I built Qloud quite a while ago when it was more timely but I swear I'd not be able to get it running w/ newish Qt, now--not a software person. The whole topic is a hard problem and I'm sure you'll find some trails from a couple other people in the past. If you are still young, I will cheer you on ;) I seemed to get older and just cave and use wine (except for gpspeakers).

In the spirit of things in case it helps anyone, these are my notes from getting gspeakers going a couple years ago:

1) fix bad depcomp link in local gspeakers dir

search for your depcomp path

~/gspeakers/gspeakers-0.11$ sudo find / -name "*depcomp*"
/usr/share/automake-1.10/depcomp
/home/custom/gspeakers/gspeakers-0.11/depcomp

~/gspeakers$ ln -sf /usr/share/automake-1.10/depcomp ./depcomp

2) add

#include <string.h>

near the rest of the #includes at the top of the files

speakereditor.cc
popupentry.cc
summedfreqrespplot.cc
freqrespeditor.cc
filterlinkframe.cc

FWIW.
 
@grindstone: Holy sh!t. Someone who actually knows and uses FOSS. I'm happy to have company. I took a look at gspeakers, and there is way too much gtk ui code in there for me. I hate UI coding generally, and have only really ever done anything with HTML and Qt. I get where you are with the willingness to just use WINE, but I've had nothing by problems getting wine to run on my system. I've got an old, Pentium 4 old, box that I can run off a flash install of Ubuntu 12.04 + wine and access via ssh if I am really desperate.

I just kinda makes me wonder why a clearly make-it-yourself crowd is willing to use closed source software.
 
I built Qloud quite a while ago when it was more timely but I swear I'd not be able to get it running w/ newish Qt, now--not a software person. The whole topic is a hard problem and I'm sure you'll find some trails from a couple other people in the past. If you are still young, I will cheer you on ;) I seemed to get older and just cave and use wine (except for gpspeakers).

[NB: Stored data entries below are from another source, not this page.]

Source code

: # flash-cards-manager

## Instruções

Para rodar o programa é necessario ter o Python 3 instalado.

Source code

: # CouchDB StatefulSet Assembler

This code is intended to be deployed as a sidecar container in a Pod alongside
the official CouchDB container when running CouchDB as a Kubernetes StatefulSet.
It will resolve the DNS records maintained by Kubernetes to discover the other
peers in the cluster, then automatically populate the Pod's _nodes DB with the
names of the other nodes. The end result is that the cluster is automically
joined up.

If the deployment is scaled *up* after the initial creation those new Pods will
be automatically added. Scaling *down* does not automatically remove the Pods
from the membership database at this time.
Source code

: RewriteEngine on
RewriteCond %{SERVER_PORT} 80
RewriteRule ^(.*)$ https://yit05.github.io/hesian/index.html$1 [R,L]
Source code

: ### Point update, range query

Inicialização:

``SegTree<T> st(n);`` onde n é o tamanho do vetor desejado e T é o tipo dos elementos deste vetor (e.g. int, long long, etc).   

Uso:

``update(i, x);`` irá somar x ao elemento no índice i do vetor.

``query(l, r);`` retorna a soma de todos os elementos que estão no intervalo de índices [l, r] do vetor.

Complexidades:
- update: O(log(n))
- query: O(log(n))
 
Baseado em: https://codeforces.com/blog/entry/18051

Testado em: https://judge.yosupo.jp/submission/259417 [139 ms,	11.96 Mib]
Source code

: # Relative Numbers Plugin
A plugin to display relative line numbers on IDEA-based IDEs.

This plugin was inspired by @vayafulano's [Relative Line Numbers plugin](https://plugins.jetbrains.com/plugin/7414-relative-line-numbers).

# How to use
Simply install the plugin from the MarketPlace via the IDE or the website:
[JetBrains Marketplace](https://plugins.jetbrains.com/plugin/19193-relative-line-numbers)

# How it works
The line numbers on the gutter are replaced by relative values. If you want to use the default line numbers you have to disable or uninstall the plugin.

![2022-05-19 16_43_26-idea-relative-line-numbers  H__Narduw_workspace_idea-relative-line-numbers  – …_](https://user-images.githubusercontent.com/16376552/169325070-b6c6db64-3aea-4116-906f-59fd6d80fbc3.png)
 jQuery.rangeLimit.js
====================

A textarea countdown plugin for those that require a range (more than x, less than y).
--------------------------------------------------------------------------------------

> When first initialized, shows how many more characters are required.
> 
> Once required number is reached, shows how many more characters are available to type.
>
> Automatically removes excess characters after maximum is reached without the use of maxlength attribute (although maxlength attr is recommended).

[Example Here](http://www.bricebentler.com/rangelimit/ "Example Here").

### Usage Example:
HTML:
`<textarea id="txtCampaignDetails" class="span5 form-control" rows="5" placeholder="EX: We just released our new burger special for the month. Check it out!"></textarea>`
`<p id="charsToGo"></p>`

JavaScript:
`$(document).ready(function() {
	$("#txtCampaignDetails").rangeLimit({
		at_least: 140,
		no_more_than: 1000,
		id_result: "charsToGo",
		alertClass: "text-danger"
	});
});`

In the spirit of things in case it helps anyone, these are my notes from getting gspeakers going a couple years ago:

1) fix bad depcomp link in local gspeakers dir

search for your depcomp path

~/gspeakers/gspeakers-0.11$ sudo find / -name "*depcomp*"
/usr/share/automake-1.10/depcomp
/home/custom/gspeakers/gspeakers-0.11/depcomp

~/gspeakers$ ln -sf /usr/share/automake-1.10/depcomp ./depcomp

2) add

#include <string.h>

near the rest of the #includes at the top of the files

speakereditor.cc
popupentry.cc
summedfreqrespplot.cc
freqrespeditor.cc
filterlinkframe.cc

FWIW.


It built just fine without modifications on Ubuntu 12.04 - just for reference qloud-0.31
But it looks to be a very minimal program. Many more robust ones can be loaded through wine.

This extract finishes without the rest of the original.